Wonga’s backend is composed of autonomous services communicating via messaging using NServiceBus. All in all, our backend services handle close to 2,000 different message types. Our range of products are offered in many countries, and local regulations impose significant variations. In order to manage complexity, our Continuous Integration system is building, testing and packaging different variants of our backend services for every offering. Consequently, the set of handled message types varies across offerings.

In order to populate a Configuration Management Database, we want to find all message types handled in an offering. The collected data can later be used to validate configurations (e.g. message routes) or configuring various monitoring systems. In NServiceBus, message handlers implement the IHandleMessages<T> interface, where T is the message type. Hence, in order to identify all the handlers, we have to find all the concrete implementations IHandleMessages<T>.

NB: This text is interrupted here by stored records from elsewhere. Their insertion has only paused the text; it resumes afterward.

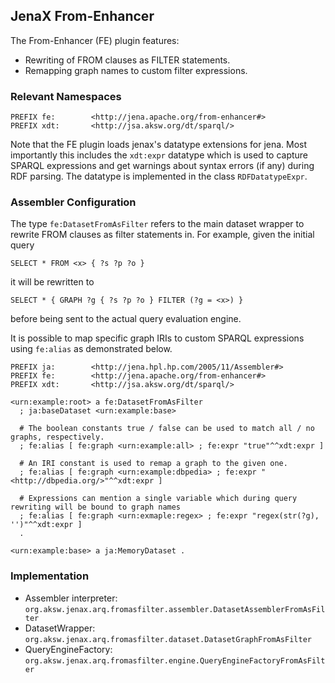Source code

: ## JenaX From-Enhancer

The From-Enhancer (FE) plugin features:

* Rewriting of FROM clauses as FILTER statements.
* Remapping graph names to custom filter expressions.


### Relevant Namespaces

```sparql
PREFIX fe:        <http://jena.apache.org/from-enhancer#>
PREFIX xdt:       <http://jsa.aksw.org/dt/sparql/>
```

Note that the FE plugin loads jenax's datatype extensions for jena. Most importantly this includes the `xdt:expr` datatype which is used to capture SPARQL expressions and get warnings about syntax errors (if any) during RDF parsing.
The datatype is implemented in the class `RDFDatatypeExpr`.

### Assembler Configuration

The type `fe:DatasetFromAsFilter` refers to the main dataset wrapper to rewrite FROM clauses as filter statements in.
For example, given the initial query
```sparql
SELECT * FROM <x> { ?s ?p ?o }
```
it will be rewritten to
```sparql
SELECT * { GRAPH ?g { ?s ?p ?o } FILTER (?g = <x>) }
```
before being sent to the actual query evaluation engine.

It is possible to map specific graph IRIs to custom SPARQL expressions using `fe:alias` as demonstrated below.

```turtle
PREFIX ja:        <http://jena.hpl.hp.com/2005/11/Assembler#>
PREFIX fe:        <http://jena.apache.org/from-enhancer#>
PREFIX xdt:       <http://jsa.aksw.org/dt/sparql/>

<urn:example:root> a fe:DatasetFromAsFilter
  ; ja:baseDataset <urn:example:base>

  # The boolean constants true / false can be used to match all / no graphs, respectively.
  ; fe:alias [ fe:graph <urn:example:all> ; fe:expr "true"^^xdt:expr ]

  # An IRI constant is used to remap a graph to the given one.
  ; fe:alias [ fe:graph <urn:example:dbpedia> ; fe:expr "<http://dbpedia.org/>"^^xdt:expr ]

  # Expressions can mention a single variable which during query rewriting will be bound to graph names
  ; fe:alias [ fe:graph <urn:exmaple:regex> ; fe:expr "regex(str(?g), '')"^^xdt:expr ]
  .
  
<urn:example:base> a ja:MemoryDataset .
```

### Implementation

* Assembler interpreter: `org.aksw.jenax.arq.fromasfilter.assembler.DatasetAssemblerFromAsFilter`
* DatasetWrapper: `org.aksw.jenax.arq.fromasfilter.dataset.DatasetGraphFromAsFilter`
* QueryEngineFactory: `org.aksw.jenax.arq.fromasfilter.engine.QueryEngineFactoryFromAsFilter`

The obvious solution is to write a simple .NET executable loading all the packaged assemblies into the CLR. Thanks to reflection, we can identify all the subtypes of IHandleMessages<T> quite easily:

Directory.GetFiles(path, "*.dll")
  .Select(dll => Assembly.LoadFrom(dll))
  .SelectMany(assembly => assembly.GetTypes())
  .Where(type => type.IsClass && !type.IsAbstract)
  .Where(type => typeof(IHandleMessages<>).IsAssignableFrom(type));

However, it is usually a bad idea to use reflection to complete static code analysis; mainly because once an assembly is loaded into an AppDomain it cannot be unloaded. Hence, we use the Cecil library from the Mono project to map the assembly into memory, parse the CIL, and walk the internal tables manually. Many tools use Cecil, including NDepend.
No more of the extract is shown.